Tuesday, April 03, 2007

What's Going on in Ukraine

I've already made my case earlier today for the United States to back process over pesonality in the ongoing political crisis in Ukraine.

Ukraine needs to have stable procedures for resolving political issues and this I think is a more overriding interest than whether "pro-Western" politicians gain temporary advantage. I've always been concerned about a trend in Eastern Europe and Eurasia toward having political matters resolved outside of constitutional frameworks. Georgia, for instance, has not had a single instance of stable transition of executive power since becoming an independent state in 1991. Now we have a situation where some in Ukraine seem to want to have constant "repeats" of elections to produce a desired outcome.

I just don't see the evidence that if new elections are held that somehow the Orange Coalition is poised to make great electoral breakthroughs in eastern Ukraine. We'll come back to the same deadlock that we have now. And institutions will be weakened further.

Comments:
I would go even further and suggest that perhaps it will be a good idea for US to have no position in Ukraine. US has national interest there. Just like Georgia, Azerbaijan etc.

None of these states are worth the Russian-US relationship.
 
Sorry- menat to say "US has no national interest there."
 
Nick--

Imagine if foreign governments tried to intervene in Bush v. Gore. Then imagine what the reaction would be from the winning side.

Timoshenko can't win at the ballot box, so she's going to stir up trouble and hope you bail her out.
 
It all depends on Russia.

In 2005, the Orange Revolution really was neccessary. Ukraine indeed needs to have stable procedures for resolving political issues - and this does not include rigged elections. Ukraine risked descending into an authoritarian regime.

2007 is different. Yuschencko apparently no longer has popular support. This raises hope that the pro-Putin forces might stick to stable, law-based, non-dishonest procedures, because they can now have what they want without dirty tricks.

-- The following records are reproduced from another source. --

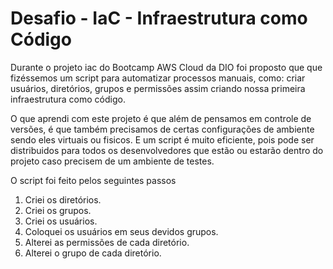 # Desafio - IaC - Infraestrutura como Código


Durante o projeto iac do Bootcamp AWS Cloud da DIO foi proposto que
que fizéssemos um script para automatizar processos manuais, como:
criar usuários, diretórios, grupos e permissões assim criando nossa
primeira infraestrutura como código.

O que aprendi com este projeto é que além de pensamos em controle 
de versões, é que também precisamos de certas configurações de ambiente
sendo eles virtuais ou fisicos. E um script é muito eficiente, pois
pode ser distribuidos para todos os desenvolvedores que estão ou estarão
dentro do projeto caso precisem de um ambiente de testes.

O script foi feito pelos seguintes passos

1. Criei os diretórios.
2. Criei os grupos.
3. Criei os usuários.
4. Coloquei os usuários em seus devidos grupos.
5. Alterei as permissões de cada diretório.
6. Alterei o grupo de cada diretório.
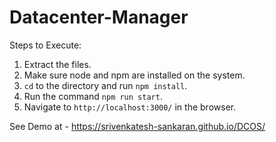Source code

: # Datacenter-Manager
Steps to Execute:
1. Extract the files.
2. Make sure node and npm are installed on the system.
3. `cd` to the directory and run `npm install`.
4. Run the command `npm run start`.
5. Navigate to `http://localhost:3000/` in the browser.

See Demo at - https://srivenkatesh-sankaran.github.io/DCOS/
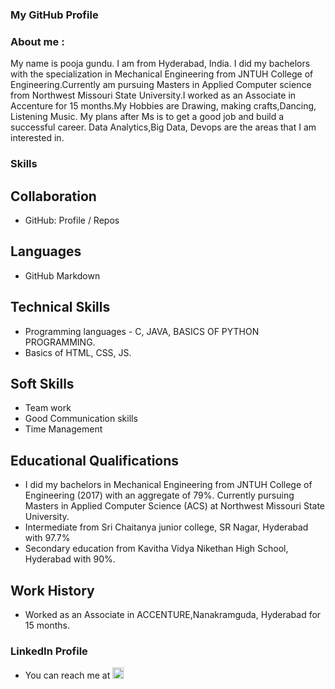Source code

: ### My GitHub Profile

### About me : 
My name is pooja gundu. I am from Hyderabad, India. I did my bachelors with the specialization in Mechanical Engineering from JNTUH College of Engineering.Currently am pursuing Masters in Applied Computer science from Northwest Missouri State University.I worked as an Associate in Accenture for 15 months.My Hobbies are Drawing, making crafts,Dancing, Listening Music. My plans after Ms is to get a good job and build a successful career. Data Analytics,Big Data, Devops are the areas that I am interested in.

### Skills
## Collaboration
- GitHub: Profile / Repos 

## Languages
- GitHub Markdown

## Technical Skills
- Programming languages - C, JAVA, BASICS OF PYTHON PROGRAMMING.
- Basics of HTML, CSS, JS.

## Soft Skills
- Team work 
- Good Communication skills
- Time Management

## Educational Qualifications
- I did my bachelors in Mechanical Engineering from JNTUH College of Engineering (2017) with an aggregate of 79%. Currently pursuing Masters in Applied Computer Science (ACS) at Northwest Missouri State University.
- Intermediate from Sri Chaitanya junior college, SR Nagar, Hyderabad with 97.7%
- Secondary education from Kavitha Vidya Nikethan High School, Hyderabad with 90%.

## Work History
- Worked as an Associate in ACCENTURE,Nanakramguda, Hyderabad for 15 months.

### LinkedIn Profile 
- You can reach me at <a attid="8742" href="https://www.linkedin.com/in/pooja-gundu-b71000107//" width="18" height="18"><img src="https://www.linkedin-makeover.com/wp-content/uploads/2014/08/linkedin.png" alt="linkedin" width="18" height="18" class="alignleft size-full wp-image-8742"></a>

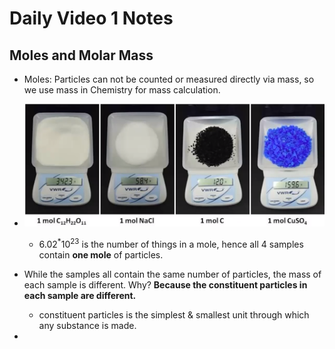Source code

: # Daily Video 1 Notes

## Moles and Molar Mass

- Moles: Particles can not be counted or measured directly via mass, so we use mass in Chemistry for mass calculation.
- ![](assets/2022-08-22-09-38-07-image.png)
  - $6.02^{*} 10^{23}$ is the number of things in a mole, hence all 4 samples contain **one mole** of particles.

- While the samples all contain the same number of particles, the mass of each sample is different. Why? **Because the constituent particles in each sample are different.**
  - constituent particles is the simplest & smallest unit through which any substance is made.

- 

 
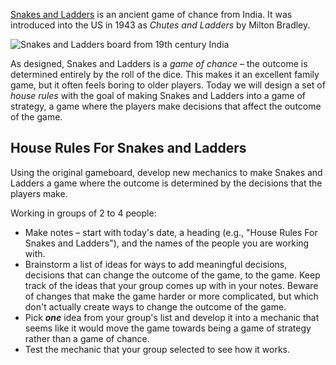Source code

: [Snakes and Ladders](https://en.wikipedia.org/wiki/Snakes_and_Ladders) is an ancient game of chance from India. It was introduced into the US in 1943 as *Chutes and Ladders* by Milton Bradley.

![Snakes and Ladders board from 19th century India](https://upload.wikimedia.org/wikipedia/commons/thumb/a/a7/Snakes_and_Ladders.jpg/498px-Snakes_and_Ladders.jpg)

As designed, Snakes and Ladders is a *game of chance* – the outcome is determined entirely by the roll of the dice. This makes it an excellent family game, but it often feels boring to older players. Today we will design a set of *house rules* with the goal of making Snakes and Ladders into a game of strategy, a game where the players make decisions that affect the outcome of the game.

## House Rules For Snakes and Ladders

Using the original gameboard, develop new mechanics to make Snakes and Ladders a game where the outcome is determined by the decisions that the players make.

Working in groups of 2 to 4 people:
* Make notes – start with today's date, a heading (e.g., "House Rules For Snakes and Ladders"), and the names of the people you are working with.
* Brainstorm a list of ideas for ways to add meaningful decisions, decisions that can change the outcome of the game, to the game. Keep track of the ideas that your group comes up with in your notes. Beware of changes that make the game harder or more complicated, but which don't actually create ways to change the outcome of the game.
* Pick ***one*** idea from your group's list and develop it into a mechanic that seems like it would move the game towards being a game of strategy rather than a game of chance.
* Test the mechanic that your group selected to see how it works.

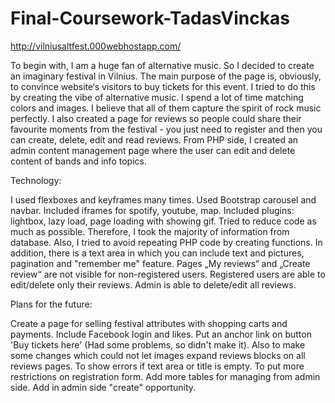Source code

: # Final-Coursework-TadasVinckas

http://vilniusaltfest.000webhostapp.com/

To begin with, I am a huge fan of alternative music. 
So I decided to create an imaginary festival in Vilnius. 
The main purpose of the page is, obviously, to convince website‘s visitors to buy tickets for this event. 
I tried to do this by creating the vibe of alternative music. I spend a lot of time matching colors and images. 
I believe that all of them capture the spirit of rock music perfectly. 
I also created a page for reviews so people could share their favourite moments from the festival - you just need to register and then you can create, delete, edit and read reviews.
From PHP side, I created an admin content management page where the user can edit and delete content of bands and info topics.

Technology: 

I used flexboxes and keyframes many times. 
Used Bootstrap carousel and navbar.
Included iframes for spotify, youtube, map.
Included plugins: lightbox, lazy load, page loading with showing gif.
Tried to reduce code as much as possible. Therefore, I took the majority of information from database. Also, I tried to avoid repeating PHP code by creating functions.
In addition, there is a text area in which you can include text and pictures, pagination and "remember me" feature.
Pages „My reviews“ and „Create review“ are not visible for non-registered users. Registered users are able to edit/delete only their reviews. Admin is able to delete/edit all reviews.

Plans for the future: 

Create a page for selling festival attributes with shopping carts and payments.
Include Facebook login and likes.
Put an anchor link on button 'Buy tickets here' (Had some problems, so didn't make it).
Also to make some changes which could not let images expand reviews blocks on all reviews pages.
To show errors if text area or title is empty. 
To put more restrictions on registration form.
Add more tables for managing from admin side.
Add in admin side "create" opportunity.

If Yanukovich takes a Putinist turn, the U.S. should be ready to support dissenters. We need to take a harder line with our friends than with our enemies on democratic norms.
 
I'm not sure how useful it is to try to define relations in bilateral terms. Our policy should be either to encourage Russia and its western neighbors to move closer to Europe, and let the EU serve as the means by which political processes become regular, or it should be to move more slowly and address discrete problems like security through less intense but still inclusive bodies like the OSCE.
 
"If Yanukovich takes a Putinist turn, the U.S. should be ready to support dissenters. We need to take a harder line with our friends than with our enemies on democratic norms."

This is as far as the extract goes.